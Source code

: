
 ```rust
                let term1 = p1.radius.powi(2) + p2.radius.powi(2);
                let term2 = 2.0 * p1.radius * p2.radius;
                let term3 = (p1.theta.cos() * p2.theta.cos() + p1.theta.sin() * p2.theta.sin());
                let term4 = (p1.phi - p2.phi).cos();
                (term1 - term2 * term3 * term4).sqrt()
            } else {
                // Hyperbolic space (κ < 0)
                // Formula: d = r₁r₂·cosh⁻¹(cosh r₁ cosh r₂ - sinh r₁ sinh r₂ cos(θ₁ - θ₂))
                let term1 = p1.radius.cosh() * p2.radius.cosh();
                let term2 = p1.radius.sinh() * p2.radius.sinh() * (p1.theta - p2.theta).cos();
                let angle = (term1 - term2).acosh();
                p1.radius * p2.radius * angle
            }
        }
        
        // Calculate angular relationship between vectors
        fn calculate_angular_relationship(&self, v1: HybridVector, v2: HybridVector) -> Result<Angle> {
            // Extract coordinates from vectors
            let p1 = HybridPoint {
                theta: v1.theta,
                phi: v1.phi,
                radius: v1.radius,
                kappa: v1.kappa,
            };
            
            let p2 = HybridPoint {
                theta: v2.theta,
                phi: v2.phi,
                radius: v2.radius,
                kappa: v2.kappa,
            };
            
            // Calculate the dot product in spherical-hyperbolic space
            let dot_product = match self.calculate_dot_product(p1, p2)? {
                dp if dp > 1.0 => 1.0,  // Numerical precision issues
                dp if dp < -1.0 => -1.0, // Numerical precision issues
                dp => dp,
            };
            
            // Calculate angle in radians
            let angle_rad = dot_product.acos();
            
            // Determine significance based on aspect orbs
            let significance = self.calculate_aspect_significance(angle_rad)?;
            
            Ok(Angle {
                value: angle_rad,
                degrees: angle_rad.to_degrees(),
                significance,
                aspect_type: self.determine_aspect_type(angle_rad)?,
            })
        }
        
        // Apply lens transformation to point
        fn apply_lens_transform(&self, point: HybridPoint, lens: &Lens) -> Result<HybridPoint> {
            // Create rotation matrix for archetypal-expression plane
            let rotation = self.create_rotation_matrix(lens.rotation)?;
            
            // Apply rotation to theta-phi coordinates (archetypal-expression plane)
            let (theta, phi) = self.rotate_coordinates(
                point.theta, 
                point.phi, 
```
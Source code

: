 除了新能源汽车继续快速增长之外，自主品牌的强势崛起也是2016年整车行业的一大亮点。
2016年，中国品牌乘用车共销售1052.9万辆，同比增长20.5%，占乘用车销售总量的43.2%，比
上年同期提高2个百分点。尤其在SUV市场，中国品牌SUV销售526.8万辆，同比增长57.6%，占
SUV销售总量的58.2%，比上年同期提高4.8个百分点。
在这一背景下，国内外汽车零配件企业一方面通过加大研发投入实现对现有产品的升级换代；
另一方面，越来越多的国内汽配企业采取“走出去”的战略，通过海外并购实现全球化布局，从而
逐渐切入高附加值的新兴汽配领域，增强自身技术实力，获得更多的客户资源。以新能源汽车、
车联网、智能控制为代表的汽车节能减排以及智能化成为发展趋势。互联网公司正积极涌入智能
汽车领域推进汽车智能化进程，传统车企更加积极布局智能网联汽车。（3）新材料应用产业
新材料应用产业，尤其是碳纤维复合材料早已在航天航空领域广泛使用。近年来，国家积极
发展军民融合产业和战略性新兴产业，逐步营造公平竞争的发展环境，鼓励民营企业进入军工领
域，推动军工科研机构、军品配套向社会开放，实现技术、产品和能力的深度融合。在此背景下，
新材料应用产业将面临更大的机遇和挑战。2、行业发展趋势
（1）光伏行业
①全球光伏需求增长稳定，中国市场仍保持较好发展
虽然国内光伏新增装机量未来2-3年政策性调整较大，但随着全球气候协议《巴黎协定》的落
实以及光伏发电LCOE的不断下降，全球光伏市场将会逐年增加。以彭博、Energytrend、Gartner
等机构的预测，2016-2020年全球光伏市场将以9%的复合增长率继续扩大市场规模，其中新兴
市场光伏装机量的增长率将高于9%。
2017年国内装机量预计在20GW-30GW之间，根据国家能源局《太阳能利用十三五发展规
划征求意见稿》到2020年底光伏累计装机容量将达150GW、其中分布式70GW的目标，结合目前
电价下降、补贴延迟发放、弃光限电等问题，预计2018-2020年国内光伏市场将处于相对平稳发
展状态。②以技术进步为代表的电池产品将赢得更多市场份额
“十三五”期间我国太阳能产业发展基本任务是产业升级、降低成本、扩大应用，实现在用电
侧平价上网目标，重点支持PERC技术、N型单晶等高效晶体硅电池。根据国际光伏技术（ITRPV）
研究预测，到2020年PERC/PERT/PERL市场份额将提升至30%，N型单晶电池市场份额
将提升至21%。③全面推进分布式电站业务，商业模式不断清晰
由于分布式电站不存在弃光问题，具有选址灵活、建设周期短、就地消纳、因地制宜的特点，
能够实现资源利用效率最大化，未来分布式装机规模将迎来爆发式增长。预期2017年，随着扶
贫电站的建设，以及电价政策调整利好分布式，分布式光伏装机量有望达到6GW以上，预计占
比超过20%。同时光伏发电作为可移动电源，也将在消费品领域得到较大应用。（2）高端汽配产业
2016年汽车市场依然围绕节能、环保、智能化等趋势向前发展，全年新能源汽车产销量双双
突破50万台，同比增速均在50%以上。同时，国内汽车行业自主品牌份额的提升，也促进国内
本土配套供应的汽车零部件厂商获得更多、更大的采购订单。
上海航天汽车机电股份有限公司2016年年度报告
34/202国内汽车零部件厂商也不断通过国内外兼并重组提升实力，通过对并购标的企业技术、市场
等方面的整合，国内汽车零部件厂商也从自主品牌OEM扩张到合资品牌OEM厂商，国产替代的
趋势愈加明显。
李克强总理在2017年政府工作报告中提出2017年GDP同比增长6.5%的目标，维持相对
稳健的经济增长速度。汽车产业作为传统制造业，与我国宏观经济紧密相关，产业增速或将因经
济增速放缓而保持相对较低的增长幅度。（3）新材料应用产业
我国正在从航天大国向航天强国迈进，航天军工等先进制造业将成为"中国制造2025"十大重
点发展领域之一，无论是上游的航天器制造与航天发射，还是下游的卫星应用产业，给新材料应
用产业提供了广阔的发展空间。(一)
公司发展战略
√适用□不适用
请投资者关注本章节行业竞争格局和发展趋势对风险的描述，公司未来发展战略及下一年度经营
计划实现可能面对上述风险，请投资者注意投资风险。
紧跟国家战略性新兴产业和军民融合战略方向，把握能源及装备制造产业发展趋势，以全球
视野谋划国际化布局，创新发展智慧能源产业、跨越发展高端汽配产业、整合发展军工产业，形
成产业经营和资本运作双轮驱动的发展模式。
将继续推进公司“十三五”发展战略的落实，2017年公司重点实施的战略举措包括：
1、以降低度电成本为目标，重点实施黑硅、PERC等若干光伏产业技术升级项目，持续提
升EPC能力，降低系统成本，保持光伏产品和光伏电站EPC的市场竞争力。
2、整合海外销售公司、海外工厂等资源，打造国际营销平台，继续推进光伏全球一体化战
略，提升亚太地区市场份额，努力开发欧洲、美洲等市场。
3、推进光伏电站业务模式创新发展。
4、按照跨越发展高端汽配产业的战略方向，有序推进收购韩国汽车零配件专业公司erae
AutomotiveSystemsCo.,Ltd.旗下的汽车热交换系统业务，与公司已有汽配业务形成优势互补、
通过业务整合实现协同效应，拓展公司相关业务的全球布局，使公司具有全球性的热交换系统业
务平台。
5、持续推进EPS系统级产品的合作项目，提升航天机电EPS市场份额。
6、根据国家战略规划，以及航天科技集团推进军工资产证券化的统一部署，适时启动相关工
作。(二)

───

Throughout the material above, find every line holding "archetypal" and copy it.

> _EXERCISE SOLUTION_
            // Create rotation matrix for archetypal-expression plane
            // Apply rotation to theta-phi coordinates (archetypal-expression plane)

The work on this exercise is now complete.